Random day's events:

-The kindergarten teacher that totally intimidates me and I feel like hates me, Mr. Christman, actually said more than just a solemn "hey" when I left! Progress.
-My "brother" is staying in Costa Mesa instead of going home for spring break so we will hang out.
-The oatmeal raisin and cranberry cookies I made yesterday were much appreciated by my co-workers who received them. Apparently I bake well.
-I laughed at my after school kids who were turned into germaphobes by the nurse's lesson on hand washing.
-A highlight of the day was swinging on the swings with 3 of the kids from my class. I forgot how much I love doing that!

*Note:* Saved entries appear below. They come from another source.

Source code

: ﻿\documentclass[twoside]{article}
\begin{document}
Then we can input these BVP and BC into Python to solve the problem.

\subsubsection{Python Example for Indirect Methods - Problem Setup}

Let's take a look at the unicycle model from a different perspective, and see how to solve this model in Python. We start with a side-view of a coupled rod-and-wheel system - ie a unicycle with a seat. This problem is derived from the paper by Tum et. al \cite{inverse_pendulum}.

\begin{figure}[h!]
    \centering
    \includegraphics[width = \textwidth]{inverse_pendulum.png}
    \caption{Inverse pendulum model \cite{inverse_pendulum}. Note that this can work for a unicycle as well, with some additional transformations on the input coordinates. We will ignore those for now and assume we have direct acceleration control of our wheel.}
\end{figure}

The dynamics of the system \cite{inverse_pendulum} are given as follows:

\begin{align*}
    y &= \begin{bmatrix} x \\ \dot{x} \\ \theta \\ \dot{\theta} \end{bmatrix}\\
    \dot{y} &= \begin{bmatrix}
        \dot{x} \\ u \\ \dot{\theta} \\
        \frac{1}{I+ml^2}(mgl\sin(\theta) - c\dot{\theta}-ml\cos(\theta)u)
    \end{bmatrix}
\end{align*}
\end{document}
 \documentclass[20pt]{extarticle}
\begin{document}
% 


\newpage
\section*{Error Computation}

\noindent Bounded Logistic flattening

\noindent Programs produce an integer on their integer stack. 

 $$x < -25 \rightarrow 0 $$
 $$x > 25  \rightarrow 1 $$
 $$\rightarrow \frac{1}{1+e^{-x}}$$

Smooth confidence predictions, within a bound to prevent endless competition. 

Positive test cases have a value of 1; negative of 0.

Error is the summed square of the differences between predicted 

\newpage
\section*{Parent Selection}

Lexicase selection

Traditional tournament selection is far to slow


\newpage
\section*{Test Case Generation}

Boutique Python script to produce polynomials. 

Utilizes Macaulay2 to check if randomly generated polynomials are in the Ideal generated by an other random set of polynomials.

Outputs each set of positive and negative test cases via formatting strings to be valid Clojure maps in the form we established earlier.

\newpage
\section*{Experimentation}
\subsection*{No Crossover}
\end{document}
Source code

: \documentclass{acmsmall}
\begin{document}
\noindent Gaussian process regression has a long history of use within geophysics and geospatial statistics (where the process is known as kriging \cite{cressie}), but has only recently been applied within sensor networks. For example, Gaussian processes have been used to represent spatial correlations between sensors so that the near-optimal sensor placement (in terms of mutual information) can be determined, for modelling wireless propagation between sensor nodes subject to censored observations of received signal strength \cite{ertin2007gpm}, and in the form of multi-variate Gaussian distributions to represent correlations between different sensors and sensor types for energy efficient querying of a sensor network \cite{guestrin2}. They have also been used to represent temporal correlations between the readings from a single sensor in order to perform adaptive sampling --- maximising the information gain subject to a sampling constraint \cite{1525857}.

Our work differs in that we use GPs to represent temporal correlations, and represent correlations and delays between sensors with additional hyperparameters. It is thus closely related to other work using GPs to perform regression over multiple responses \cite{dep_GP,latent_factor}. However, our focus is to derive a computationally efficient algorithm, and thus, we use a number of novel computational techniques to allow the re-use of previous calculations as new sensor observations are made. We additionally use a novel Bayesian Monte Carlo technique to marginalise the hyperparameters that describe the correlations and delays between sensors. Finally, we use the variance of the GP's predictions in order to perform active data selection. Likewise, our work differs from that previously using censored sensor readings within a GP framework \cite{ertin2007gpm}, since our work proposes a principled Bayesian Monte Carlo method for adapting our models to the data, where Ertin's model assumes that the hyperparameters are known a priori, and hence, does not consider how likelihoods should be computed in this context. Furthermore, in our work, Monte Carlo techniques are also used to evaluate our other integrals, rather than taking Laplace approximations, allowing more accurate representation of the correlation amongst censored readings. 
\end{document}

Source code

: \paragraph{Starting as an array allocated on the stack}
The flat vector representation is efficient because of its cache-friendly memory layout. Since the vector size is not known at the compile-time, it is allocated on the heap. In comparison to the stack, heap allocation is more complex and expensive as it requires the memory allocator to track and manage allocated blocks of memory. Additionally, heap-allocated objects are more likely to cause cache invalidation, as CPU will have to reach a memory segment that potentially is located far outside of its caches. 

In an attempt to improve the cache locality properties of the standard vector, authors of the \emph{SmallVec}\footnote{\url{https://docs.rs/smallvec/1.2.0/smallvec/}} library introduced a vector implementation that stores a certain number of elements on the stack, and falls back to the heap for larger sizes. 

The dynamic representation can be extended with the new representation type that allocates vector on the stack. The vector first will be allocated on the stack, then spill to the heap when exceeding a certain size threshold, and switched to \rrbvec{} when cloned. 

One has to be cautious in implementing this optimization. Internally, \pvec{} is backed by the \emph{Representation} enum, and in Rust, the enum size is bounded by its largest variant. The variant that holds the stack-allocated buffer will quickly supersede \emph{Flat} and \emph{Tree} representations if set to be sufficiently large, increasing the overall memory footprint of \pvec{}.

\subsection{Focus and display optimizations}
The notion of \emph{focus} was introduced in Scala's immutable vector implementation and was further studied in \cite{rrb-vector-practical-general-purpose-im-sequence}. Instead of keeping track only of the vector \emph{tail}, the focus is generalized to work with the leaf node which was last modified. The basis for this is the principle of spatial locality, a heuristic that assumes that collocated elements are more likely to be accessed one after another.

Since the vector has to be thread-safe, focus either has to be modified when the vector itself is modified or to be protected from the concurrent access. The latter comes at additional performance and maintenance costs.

-I played soccer with the kids and found that somehow my skills after not playing for years have actually improved... or maybe I was just playing with 9 yr olds...
-Jack Johnson and John Mayer sang me home.

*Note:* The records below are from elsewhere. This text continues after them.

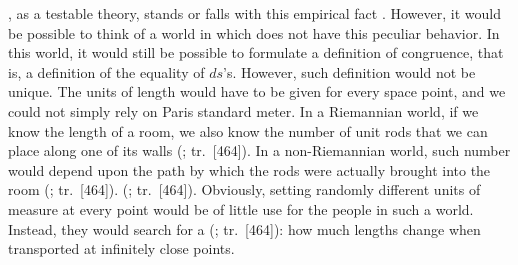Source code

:\documentclass[submitted]{article}
\renewcommand{\rzlap}[2]{(\cite[#1]{Reichenbach1928}; tr.\ [#2])\xspace}
\begin{document}
\Gr, as a testable theory, stands or falls with this empirical fact . However, it would be possible to think of a world in which \rac does not have this peculiar  behavior. In this world, it would still be possible to formulate a definition of congruence, that is, a definition of the equality of $ds$'s. However, such definition would not be unique. The units of length would have to be given for every space point, and we could not simply rely on Paris standard meter. In a Riemannian world, if we know the length of a room, we also know the number of unit rods that we can place along one of its walls \rzlap{333}{464}. In a non-Riemannian world, such number would depend upon the path by which the rods were actually brought into the room \rzlap{333}{464}.  \rzlap{333}{464}. Obviously, setting randomly different units of measure at every point would be of little use for the people in such a world. Instead, they would search for a  \rzlap{333}{464}: how much lengths change when transported at infinitely close points.

\end{document}
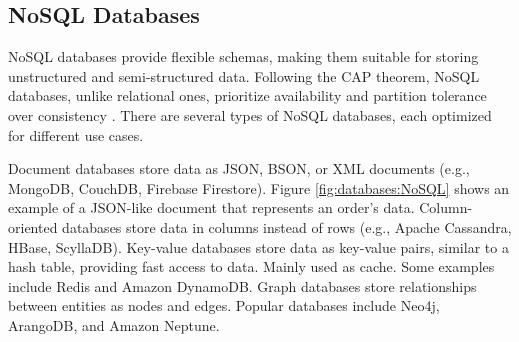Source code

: \subsection{NoSQL Databases}
\gls{NoSQL} databases provide flexible schemas, making them suitable
for storing unstructured and semi-structured data. Following the \gls{CAP} theorem,
\gls{NoSQL} databases, unlike relational ones, prioritize availability and partition
tolerance over consistency \cite{Yadav2024, bdcc7020097}. There are several types of \gls{NoSQL} databases,
each optimized for different use cases.

Document databases store data as \gls{JSON}, \gls{BSON}, or \gls{XML} documents (e.g.,
MongoDB, CouchDB, Firebase Firestore). Figure \ref{fig:databases:NoSQL}
shows an example of a \gls{JSON}-like document that represents an order's data.
Column-oriented databases store data in columns instead of rows (e.g.,
Apache Cassandra, HBase, ScyllaDB).
Key-value databases store data as key-value pairs, similar to
a hash table, providing fast access to data. Mainly used as cache. Some
examples include Redis and Amazon DynamoDB.
Graph databases store relationships between entities as nodes and
edges. Popular databases include Neo4j, ArangoDB, and Amazon Neptune\cite{Yadav2024, bdcc7020097}.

-My roommates were not woken up by a small social gathering I had in the backyard with 8 people until nearly 1am. I felt like I had a worried look on my face the whole time because I was so paranoid that we'd be waking them up and they'd hate me in the morning.
-I made a crazy dinner that was reeeeaaaalllly good, but caused frustration. It was quinoa with black beans, sweet potato, chili flakes, lime juice, and cilantro. The black beans called for in the recipe sent me to the store only to come back home to not find the can opener. After 30 minutes of searching I resorted to using the tail end of a hammer on the lid.... Bean juice sprayed all over the wall. I was on the phone with my brother (the stud who was asked to the sadie hawkens dance today!!) at the time and we thought it was hilarious.
-It's Friday.

This really has been a strange week. With major highs and lows from very good to very bad... from a car accident, insurance frustrations to hanging out with quality people, seeing Wicked, and cooking triumphs. Since Sunday I haven't slept very well and I haven't been eating much. I felt like my body was shutting down last night when I was shivering in bed until I piled blankets on top of me.

So that's a really long blog to say where I'm at right now. I have something I shouldn't worry about anymore and I'm still worrying and something that should cause me anxiety but I have the assurance that what will be will be. Really confusing and lots of thoughts and random things. But either way, God is at my elbow and I'm his baby even though I have the significance of a grain of sand.